KUALA LUMPUR: The Government will gradually reduce its dependence on oil revenue from Petroliam Nasional Bhd (Petronas), according to Treasury secretary-general Datuk Dr Mohd Irwan Serigar Abdullah.
“We have had a few discussions and aim to rely less on dividends from Petronas,” he said at a post-Budget 2013 dialogue organised by the Malaysian Economic Association.
The national oil corporation has sought to pay 30% of its profits as dividends instead of the current fixed sum of RM30bil a year from next year. Petronas accounts for about half of the Government's revenue.
Although the Government has yet to give its consent, Petronas CEO Tan Sri Shamsul Azhar Abbas had said: “The understanding is there. There's nothing in black and white.”
Under Budget 2013 unveiled, Petronas is expected to contribute RM27bil to the national coffers.
Asked about the implementation of the goods and services tax (GST), which industry observers had predicted would be realised only after the general election, Irwan said “it will come”.
“All the elements are in place the legal documentation, technology is ready. It is just a matter of timing,” he said.
On the Finance Ministry's initiatives to ensure the country's finances remained sound, he said plans such as a fiscal sustainability committee and public expenditure review were in the offing.
Irwan, who was appointed to the top post last month, also pointed out that the Government would keep below its self-imposed limit of public debt to gross domestic product of 55% “by hook or by crook”.
Meanwhile, panellist Stewart Forbes, who is executive director of the Malaysian International Chamber of Commerce, told participants that the GST was crucial as it would enable the Government to eventually lower corporate taxes, the trade body's main concern.
“It is not the GST itself that the association is interested in but that without a broad-based tax, we will not be able to pursue lower corporate or personal tax.
“The non-tax incentives may add up, but at the end of the day, businesses look at the first line (corporate tax),” he said.

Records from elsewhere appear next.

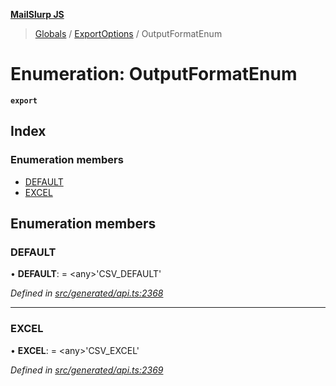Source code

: **[MailSlurp JS](../README.md)**

> [Globals](../README.md) / [ExportOptions](../modules/exportoptions.md) / OutputFormatEnum

# Enumeration: OutputFormatEnum

**`export`** 

## Index

### Enumeration members

* [DEFAULT](exportoptions.outputformatenum.md#default)
* [EXCEL](exportoptions.outputformatenum.md#excel)

## Enumeration members

### DEFAULT

•  **DEFAULT**:  = \<any>'CSV\_DEFAULT'

*Defined in [src/generated/api.ts:2368](https://github.com/mailslurp/mailslurp-client/blob/2c659a7/src/generated/api.ts#L2368)*

___

### EXCEL

•  **EXCEL**:  = \<any>'CSV\_EXCEL'

*Defined in [src/generated/api.ts:2369](https://github.com/mailslurp/mailslurp-client/blob/2c659a7/src/generated/api.ts#L2369)*
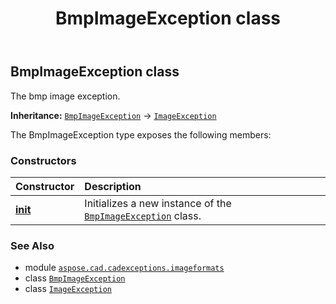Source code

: ﻿---
title: BmpImageException class
second_title: Aspose.CAD for Python via .NET API References
description: 
type: docs
weight: 10
url: /python-net/aspose.cad.cadexceptions.imageformats/bmpimageexception/
is_root: false
---

## BmpImageException class

The bmp image exception.



**Inheritance:** [`BmpImageException`](/cad/python-net/aspose.cad.cadexceptions.imageformats/bmpimageexception) → 
[`ImageException`](/cad/python-net/aspose.cad.cadexceptions/imageexception)



The BmpImageException type exposes the following members:

### Constructors
| Constructor | Description |
| :- | :- |
| [__init__](/cad/python-net/aspose.cad.cadexceptions.imageformats/bmpimageexception/__init__/#str) | Initializes a new instance of the [`BmpImageException`](/cad/python-net/aspose.cad.cadexceptions.imageformats/bmpimageexception) class. |



### See Also
* module [`aspose.cad.cadexceptions.imageformats`](..)
* class [`BmpImageException`](/cad/python-net/aspose.cad.cadexceptions.imageformats/bmpimageexception)
* class [`ImageException`](/cad/python-net/aspose.cad.cadexceptions/imageexception)
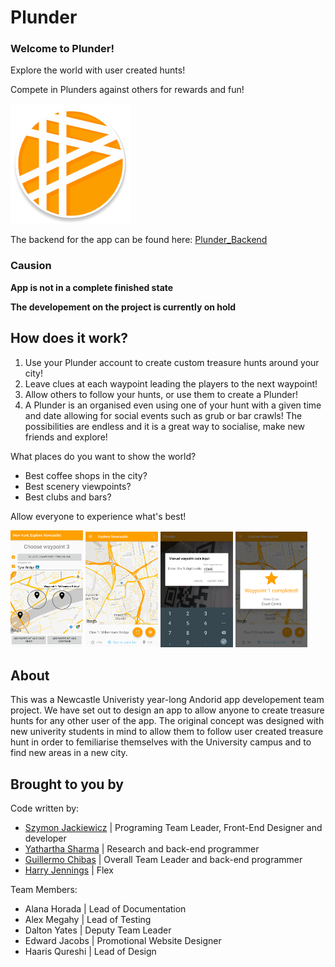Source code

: # Plunder
### Welcome to Plunder!
Explore the world with user created hunts!

Compete in Plunders against others for rewards and fun!

![Plunder_Logo](/app/src/main/res/mipmap-xxxhdpi/ic_launcher.png?raw=true "Plunder")


The backend for the app can be found here: [Plunder_Backend](https://github.com/yatharthasharma/Plunder_Backend)

### Causion
**App is not in a complete finished state**

**The developement on the project is currently on hold**

## How does it work?
1. Use your Plunder account to create custom treasure hunts around your city!
2. Leave clues at each waypoint leading the players to the next waypoint!
3. Allow others to follow your hunts, or use them to create a Plunder!
4. A Plunder is an organised even using one of your hunt with a given time and date allowing for social events such as grub or bar crawls!
The possibilities are endless and it is a great way to socialise, make new friends and explore!

What places do you want to show the world?
* Best coffee shops in the city?
* Best scenery viewpoints?
* Best clubs and bars?

Allow everyone to experience what's best!


<img src="screenshots/hunt_creation.png" width="23%"></img>
<img src="screenshots/in_hunt.png" width="23%"></img>
<img src="screenshots/manual_input.png" width="23%"></img>
<img src="screenshots/wp_completed.png" width="23%"></img>

## About
This was a Newcastle Univeristy year-long Andorid app developement team project.
We have set out to design an app to allow anyone to create treasure hunts for any other user of the app.
The original concept was designed with new univerity students in mind to allow them to follow user created treasure hunt in order to femiliarise themselves with the University campus and to find new areas in a new city.

## Brought to you by
Code written by:
  - [Szymon Jackiewicz](https://github.com/SzyJ)   |   Programing Team Leader, Front-End Designer and developer
  - [Yathartha Sharma](https://github.com/yatharthasharma)    |   Research and back-end programmer
  - [Guillermo Chibas](https://github.com/guillech)    |   Overall Team Leader and back-end programmer
  - [Harry Jennings](https://github.com/HJWJennings)  |   Flex

Team Members:
  - Alana Horada    |   Lead of Documentation
  - Alex Megahy     |   Lead of Testing
  - Dalton Yates    |   Deputy Team Leader
  - Edward Jacobs   |   Promotional Website Designer
  - Haaris Qureshi  |   Lead of Design
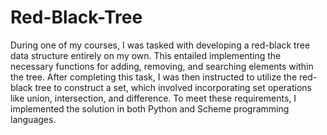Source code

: # Red-Black-Tree
During one of my courses, I was tasked with developing a red-black tree data structure entirely on my own. This entailed implementing the necessary functions for adding, removing, and searching elements within the tree. After completing this task, I was then instructed to utilize the red-black tree to construct a set, which involved incorporating set operations like union, intersection, and difference. To meet these requirements, I implemented the solution in both Python and Scheme programming languages.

He added that the Government should not spoon feed small and medium enterprises (SME) with continued easy access to funding but should address instead the more pressing issue of capacity.
“I am in favour of making sure there is adequate financing for SMEs.
“But I am more concerned about raising their capability to the extent they can put forward the proper proposals to banks (to obtain their own capital) rather than go on with handouts and assume that just because they are SMEs, someone should put money in their hands,” he said.